For these reasons, the Court finds that this claim is procedurally barred. Alternatively, the Mississippi Supreme Court's adjudication of the claim was neither contrary to nor an unreasonable application of clearly established federal law, and the Mississippi Supreme Court did not base its decision on an unreasonable determination of fact.
AA. Ground 21: Juror Misconduct
Keller claims that his right to fair trial was violated by juror misconduct in not disclosing material information during voir dire. The relevant facts are:
During voir dire, the court introduced the attorneys in the case. [22-3] at 146-47. First, it introduced Mr. Scott Lusk and Ms. Beth McFadyen, representing the State, and it asked Mr. Lusk to “introduce . . . all the other members of the office.” Id. at 146. Mr. Lusk introduced himself and Ms. McFadyen, and he listed these other staff: Mark Ward, Chris Schmidt, Joel Smith, Charles Wood, George Huffman, Jenny Tyler Baker, Kimberly Henry, Matthew Burrell, Crosby Parker, Christopher Fisher, and Cono Caranna, the District Attorney. Id. at 146-47. After introducing Keller and the defense team, the judge asked whether any of the venire knew “any of the attorneys or the accused in this case?” Id. at 148. Several veniremen raised a hand, Id., including venireman number 8, Mr. Aguilard. [22-4] at 4.
Mr. Aguilard said, “I've heard of the DA's [name] thrown around in my house because my parents know him.” Id. The court responded, “When you say thrown around that could be good or bad, and I'm not going to ask which, but anything about that that you think would cause you to favor one side or the other?” Id. Aguilard replied, “Absolutely not,” and the court asked him whether he could be “fair to both sides no matter who represents who.” Id. Aguilard responded, “Yes, ma'am.” Id. Aguilard was eventually seated as Juror No. 3. [22-5] at 54.
Several years later, Keller's post-conviction attorneys obtained an affidavit from Mr. Aguilard in which he stated: “During voir dire, I was asked whether I knew anyone in the District Attorney's office. My parents know the DA and I told the judge about that. My sister, Dixie Newman, was also employed in the Harrison County DA's office for several years. She is now on the Biloxi city council, and recently ran for mayor of Biloxi.” [23-12] at 28. Aguilard's sister, Dixie Newman, represented on her website that she had “[w]ork [e]xperience” in the “District Attorney's Office-Worthless Checks Division.” [23-13] at 11.

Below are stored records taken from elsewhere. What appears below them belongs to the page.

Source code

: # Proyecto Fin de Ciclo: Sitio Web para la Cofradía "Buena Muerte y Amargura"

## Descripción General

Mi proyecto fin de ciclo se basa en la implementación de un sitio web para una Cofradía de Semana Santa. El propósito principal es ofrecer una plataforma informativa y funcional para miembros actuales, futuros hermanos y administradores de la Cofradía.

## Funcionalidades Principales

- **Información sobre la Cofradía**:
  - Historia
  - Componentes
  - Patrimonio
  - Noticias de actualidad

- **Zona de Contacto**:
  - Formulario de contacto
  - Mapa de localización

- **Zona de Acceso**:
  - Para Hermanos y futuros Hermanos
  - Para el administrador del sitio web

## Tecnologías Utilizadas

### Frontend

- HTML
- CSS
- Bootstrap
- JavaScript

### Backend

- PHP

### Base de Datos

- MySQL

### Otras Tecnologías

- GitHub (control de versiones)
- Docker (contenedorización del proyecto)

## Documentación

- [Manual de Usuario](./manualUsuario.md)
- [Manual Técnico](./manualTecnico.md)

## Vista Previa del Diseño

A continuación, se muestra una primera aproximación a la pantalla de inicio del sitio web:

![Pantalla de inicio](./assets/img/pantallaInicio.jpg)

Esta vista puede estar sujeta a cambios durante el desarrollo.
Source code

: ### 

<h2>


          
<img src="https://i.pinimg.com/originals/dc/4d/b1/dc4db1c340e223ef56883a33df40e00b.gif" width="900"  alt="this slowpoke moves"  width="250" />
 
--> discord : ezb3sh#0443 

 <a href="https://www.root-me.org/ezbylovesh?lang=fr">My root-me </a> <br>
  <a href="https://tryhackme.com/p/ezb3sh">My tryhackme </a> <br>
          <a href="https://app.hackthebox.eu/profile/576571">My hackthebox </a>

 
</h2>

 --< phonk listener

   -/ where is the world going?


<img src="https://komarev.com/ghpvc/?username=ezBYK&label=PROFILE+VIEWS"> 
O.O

Keller argues that his right to a fair trial was violated because Mr. Aguilard concealed material information during voir dire, citing McDonough Power Equipment, Inc. v. Greenwood, 464 U.S. 548 (1984). [45] at 168-70. He presented this claim to the Mississippi Supreme Court in post-conviction. [23-9] at 167-71. The Mississippi Supreme Court summarily denied the claim as meritless without any discussion. Keller II, 229 So.3d at 716. The State argues that the claim is meritless, and the Mississippi Supreme Court's decision was reasonable. [49] at 133.
To obtain habeas relief on the basis of a juror's concealment of material information during voir dire, “a party must first demonstrate that a juror failed to answer honestly a material question on voir dire, and then further show that a correct response would have provided a valid basis for a challenge for cause.” McDonough, 464 U.S. at 556. “The motives for concealing information may vary, but only those reasons that affect a juror's impartiality can truly be said to affect the fairness of a trial.” Id. Therefore, “[e]ven when a juror's non-disclosure is dishonest as opposed to mistaken, his behavior is not a basis for reversal unless the dishonesty appears to be rooted in bias or prejudice.” United States v. Bishop, 264 F.3d 535, 555 (5th Cir. 2001).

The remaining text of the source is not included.